GROSS: So what was their difference about?

EISINGER: Well, the FDIC, and Sheila Baer in particular when she was the head of it, was a much stricter bank regulator, in part because they've got money on the line, as you say. So they really are interested in protecting that fund from bank failures and concerned about that. But they are also concerned about the larger financial picture, which didn't seem as good as the Fed seemed to think back about a year ago.

And so Sheila Baer wrote to Ben Bernanke, the chairman of the Federal Reserve, and said, don't let the banks pay dividends yet. They're not ready. They don't have strong enough earnings. They don't have solid enough assets. We don't think that they're ready.

Now unfortunately, Sheila Bair and the FDIC didn't have an official say in the stress test. They were kind of shunted aside, and it was really up to the Fed, and the Fed ignored those warnings.

GROSS: Did we not know about her objections until you found this - or I don't know how you got the memo, but you were the first to report a memo from her, objecting to letting the banks pay dividends.

EISINGER: Yes, we - ProPublica was the first to report that, in my story, about this objection, a pretty high-level, important dispute between two powerful bank regulators.

GROSS: So why is it so important that the FDIC disagreed with the Fed over whether the banks could pay dividends? Why is that important?

EISINGER: Well, it goes to the heart of whether the banks really are sound and safe now in the wake of the financial crisis and whether we should have a lot of confidence that the regulators have put these banks on safe and solid footing.

And the FDIC didn't think so, at least not last year, and things have arguably gotten worse.

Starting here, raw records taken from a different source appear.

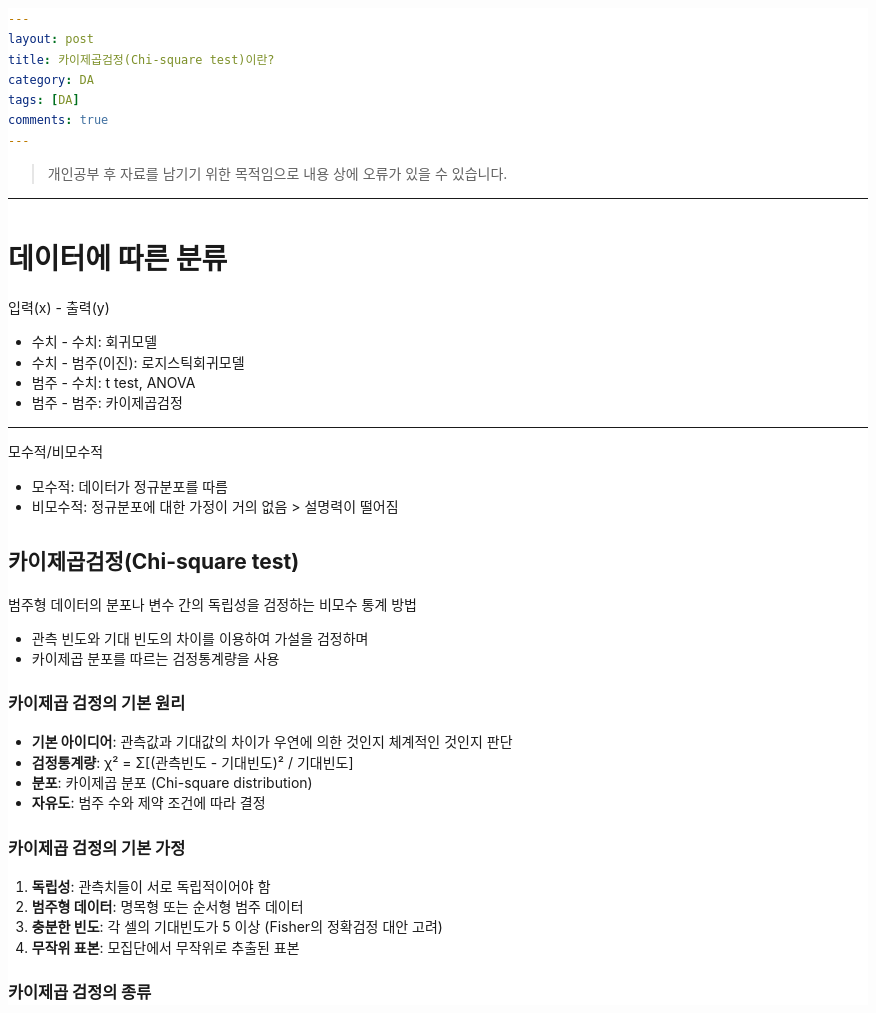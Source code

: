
 ```yaml
---
layout: post
title: 카이제곱검정(Chi-square test)이란?
category: DA
tags: [DA]
comments: true
---
```


> 개인공부 후 자료를 남기기 위한 목적임으로 내용 상에 오류가 있을 수 있습니다.    

<hr>

# 데이터에 따른 분류

입력(x) - 출력(y)

- 수치 - 수치: 회귀모델
- 수치 - 범주(이진): 로지스틱회귀모델
- 범주 - 수치: t test, ANOVA
- 범주 - 범주: 카이제곱검정

---
모수적/비모수적
- 모수적: 데이터가 정규분포를 따름
- 비모수적: 정규분포에 대한 가정이 거의 없음 > 설명력이 떨어짐


## 카이제곱검정(Chi-square test)

범주형 데이터의 분포나 변수 간의 독립성을 검정하는 비모수 통계 방법

- 관측 빈도와 기대 빈도의 차이를 이용하여 가설을 검정하며
- 카이제곱 분포를 따르는 검정통계량을 사용


### 카이제곱 검정의 기본 원리

- **기본 아이디어**: 관측값과 기대값의 차이가 우연에 의한 것인지 체계적인 것인지 판단
- **검정통계량**: χ² = Σ[(관측빈도 - 기대빈도)² / 기대빈도]
- **분포**: 카이제곱 분포 (Chi-square distribution)
- **자유도**: 범주 수와 제약 조건에 따라 결정


### 카이제곱 검정의 기본 가정

1. **독립성**: 관측치들이 서로 독립적이어야 함
2. **범주형 데이터**: 명목형 또는 순서형 범주 데이터
3. **충분한 빈도**: 각 셀의 기대빈도가 5 이상 (Fisher의 정확검정 대안 고려)
4. **무작위 표본**: 모집단에서 무작위로 추출된 표본


### 카이제곱 검정의 종류
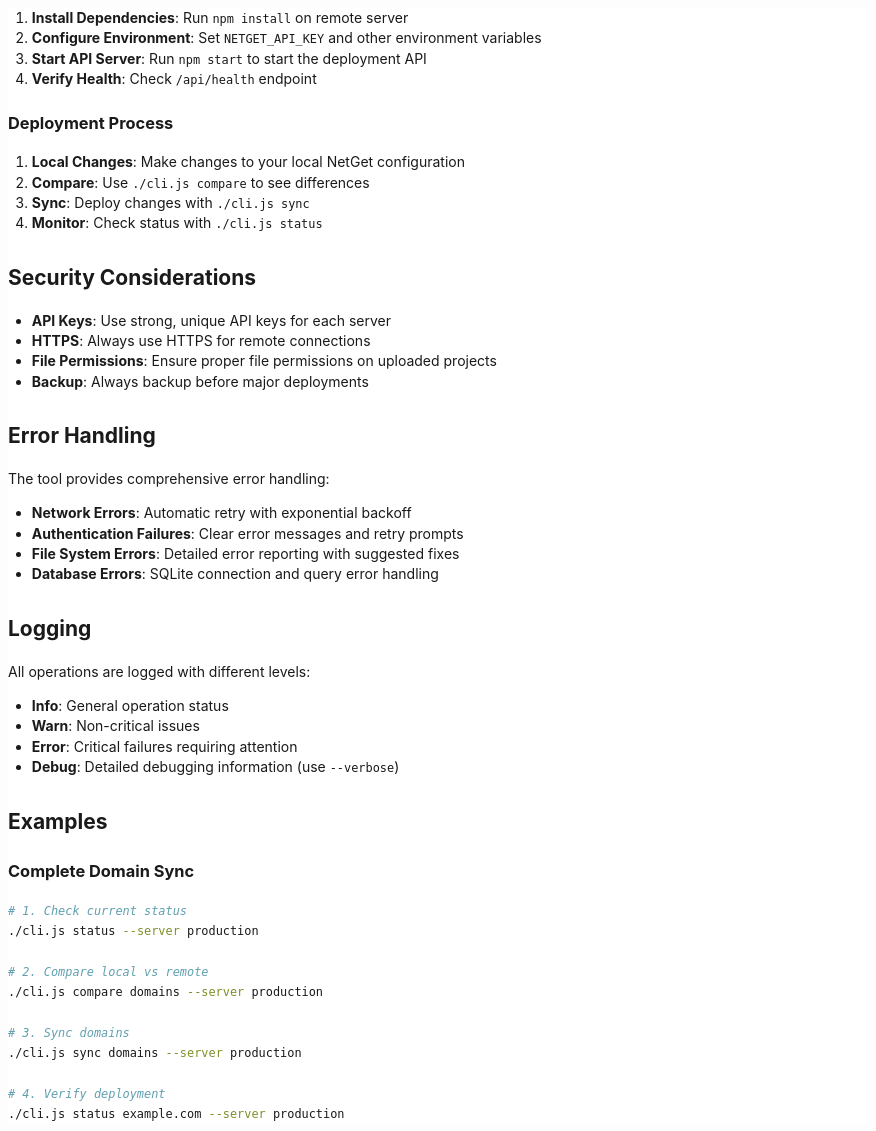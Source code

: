 1. **Install Dependencies**: Run `npm install` on remote server
2. **Configure Environment**: Set `NETGET_API_KEY` and other environment variables
3. **Start API Server**: Run `npm start` to start the deployment API
4. **Verify Health**: Check `/api/health` endpoint

### Deployment Process

1. **Local Changes**: Make changes to your local NetGet configuration
2. **Compare**: Use `./cli.js compare` to see differences
3. **Sync**: Deploy changes with `./cli.js sync`
4. **Monitor**: Check status with `./cli.js status`

## Security Considerations

- **API Keys**: Use strong, unique API keys for each server
- **HTTPS**: Always use HTTPS for remote connections
- **File Permissions**: Ensure proper file permissions on uploaded projects
- **Backup**: Always backup before major deployments

## Error Handling

The tool provides comprehensive error handling:

- **Network Errors**: Automatic retry with exponential backoff
- **Authentication Failures**: Clear error messages and retry prompts
- **File System Errors**: Detailed error reporting with suggested fixes
- **Database Errors**: SQLite connection and query error handling

## Logging

All operations are logged with different levels:

- **Info**: General operation status
- **Warn**: Non-critical issues
- **Error**: Critical failures requiring attention
- **Debug**: Detailed debugging information (use `--verbose`)

## Examples

### Complete Domain Sync

```bash
# 1. Check current status
./cli.js status --server production

# 2. Compare local vs remote
./cli.js compare domains --server production

# 3. Sync domains
./cli.js sync domains --server production

# 4. Verify deployment
./cli.js status example.com --server production
```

Europe has gotten worse. The housing market has declined. Other things, of course, have gotten better. The U.S. economy is looking a little bit better.

But the question really is, you know, if you've got two very high-level, powerful regulators in Washington, and they disagree, and then you've got banks heavily lobbying the Fed, and the Fed, with all this bank lobbying, overrules or shunts aside the FDIC with its cautious take and allows the banks to deliver billions to shareholders, it makes the banks less strong. It weakens the banks at this time of great financial peril.

And the question is, also, well, why would they want to pay dividends? It's not just to shareholders because - it's to executives because executives at banks get paid in stock, largely, so they benefit personally when they get dividends or share buybacks.

GROSS: And as a lot of us have learned, dividends are taxed at a much lower level than salary is, which is one of the reasons, I suppose, why it's good for executives to be paid in stock as opposed to salary.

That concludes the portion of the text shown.